Since I see this question a lot on various expat forums, I would like to provide a thought process for those who are going through this decision from a financial planner’s point of view. My first response to your question would be:

‘Why do you need the house (or condo, property, chalet, whatever)?’

If your answer is,

‘I need a place where my children can go back every summer.’ Or

‘I visit my family often and don’t want to impose all the time.’ Or

‘I am close to retirement and will move back home soon.’

In other words, you have a legitimate, ongoing need in the near future for a dwelling go ahead and do the calculations on how much you are willing spend to fulfill this need and compare that to other alternatives. That is to say, I generally believe that the only reason that you should devote a significant amount of your wealth to a single object, especially for those of us without many assets, is because you really need it, and the need continues in the long run, like people who stay in one place and need housing for an extended period of time.

(On the other hand, if your answer is, ‘I have extra money now and investing in a house back home sounds like a good idea’, then read Part II.)

So ask yourself again, ‘do I really need this house?’ If the answer is still yes, follow the steps below to decide on the property that works with your personal finances.

Step #1: Define the need in monetary terms using the next best alternative.

For example, if you need this house for a one month vacation every year, how much would it cost you to just rent a house at the location? Also determine the need’s duration. I would say only seriously consider this need if the duration is in the 5-10 year range.

Step #2: Work with a real estate or financial planning professional in your desired location to calculate the cost of buying and maintaining the house.

The cost usually includes and is not limited to: mortgage payment, repair/upkeep, property taxes, condo/locality fees, utilities, mortgage insurance, property / liability insurance, and potential risk that the property value will go down. This would be the cost if you do not lease the house while you are away, and represents the maximum cost of this purchase. If you are able to accept the additional cost as compared to the best alternative in #1, and you are confident enough your income can sustain the annual payment, then consider the purchase.

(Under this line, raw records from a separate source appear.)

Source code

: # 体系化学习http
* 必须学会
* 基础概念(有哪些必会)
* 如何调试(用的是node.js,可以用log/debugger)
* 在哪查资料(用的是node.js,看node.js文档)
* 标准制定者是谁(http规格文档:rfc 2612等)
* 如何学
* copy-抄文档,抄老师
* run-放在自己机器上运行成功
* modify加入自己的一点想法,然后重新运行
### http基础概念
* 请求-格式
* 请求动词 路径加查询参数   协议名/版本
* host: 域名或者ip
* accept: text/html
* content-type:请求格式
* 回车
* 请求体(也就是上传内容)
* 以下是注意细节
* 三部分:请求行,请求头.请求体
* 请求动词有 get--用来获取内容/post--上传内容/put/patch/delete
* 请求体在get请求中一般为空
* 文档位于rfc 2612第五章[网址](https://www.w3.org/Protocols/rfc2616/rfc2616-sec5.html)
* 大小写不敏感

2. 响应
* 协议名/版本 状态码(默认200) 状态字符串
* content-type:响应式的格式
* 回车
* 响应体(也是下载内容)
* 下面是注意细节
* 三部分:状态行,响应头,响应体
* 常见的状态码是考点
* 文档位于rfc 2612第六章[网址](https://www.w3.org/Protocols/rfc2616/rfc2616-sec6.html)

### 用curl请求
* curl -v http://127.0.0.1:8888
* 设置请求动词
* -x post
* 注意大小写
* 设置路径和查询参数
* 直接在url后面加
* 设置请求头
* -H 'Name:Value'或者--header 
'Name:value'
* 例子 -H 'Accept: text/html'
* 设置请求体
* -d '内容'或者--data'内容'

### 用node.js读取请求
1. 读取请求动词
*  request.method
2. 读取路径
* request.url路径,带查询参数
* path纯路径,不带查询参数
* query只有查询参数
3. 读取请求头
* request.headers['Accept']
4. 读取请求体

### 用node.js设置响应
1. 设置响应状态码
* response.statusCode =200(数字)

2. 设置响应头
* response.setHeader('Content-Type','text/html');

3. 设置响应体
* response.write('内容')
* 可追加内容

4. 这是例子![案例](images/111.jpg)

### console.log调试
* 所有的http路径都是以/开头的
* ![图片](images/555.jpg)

Step #3: Estimate the potential income with the help of a professional if you are willing to lease the property while you are away.

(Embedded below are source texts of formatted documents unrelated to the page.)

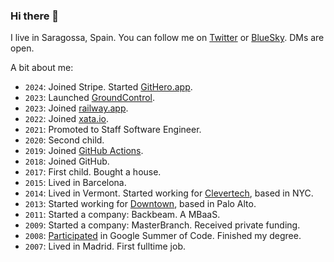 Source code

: ### Hi there 👋

I live in Saragossa, Spain. You can follow me on [Twitter](https://twitter.com/gimenete) or [BlueSky](https://bsky.app/profile/gimenete.net). DMs are open.

A bit about me:

- `2024`: Joined Stripe. Started [GitHero.app](https://githero.app/).
- `2023`: Launched [GroundControl](https://groundcontrol.sh/).
- `2023`: Joined [railway.app](https://railway.app).
- `2022`: Joined [xata.io](https://xata.io).
- `2021`: Promoted to Staff Software Engineer.
- `2020`: Second child.
- `2019`: Joined [GitHub Actions](https://github.com/features/actions).
- `2018`: Joined GitHub.
- `2017`: First child. Bought a house.
- `2015`: Lived in Barcelona.
- `2014`: Lived in Vermont. Started working for [Clevertech](https://clevertech.biz/), based in NYC.
- `2013`: Started working for [Downtown](https://techcrunch.com/2014/08/28/downtown-launches-mobile-payment-app-in-palo-alto/), based in Palo Alto.
- `2011`: Started a company: Backbeam. A MBaaS.
- `2009`: Started a company: MasterBranch. Received private funding.
- `2008`: [Participated](https://gimenetegsoc.wordpress.com/) in Google Summer of Code. Finished my degree.
- `2007`: Lived in Madrid. First fulltime job.
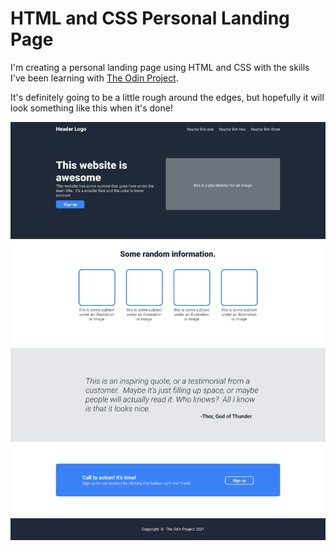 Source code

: # HTML and CSS Personal Landing Page
I'm creating a personal landing page using HTML and CSS with the skills I've been learning with [The Odin Project](https://theodinproject.com). 

It's definitely going to be a little rough around the edges, but hopefully it will look something like this when it's done! 

![](/img/landing-page-wireframe.png)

Most people will jump to this part when making the decision, thinking that they can rent it out easily without first going through the cost calculation in #2. You will need to realistically budget for the months in between tenants where you don’t get income, and take into account the associated cost of professional management fees, income tax, advertising, commission, and depreciation (which is recaptured if you sell it as an investment property.) This income may not cover all of your costs as many might expect, depending on where you intend on buying. However, the reduced cost associated with renting the property may still be justifiable if you need the house for one month a year, however finding tenants who are willing to vacate the property when you need it or sign a lease with a duration that fits your needs can be a tricky proposition. This is why your ‘need’ is important- if you buy something because you need it and you can afford it, you decide that the benefit is worth the cost up front and you don’t regret losing money after the purchase, (which is what will happen if you are not clear whether you treat buying this house as a purchase or investment.)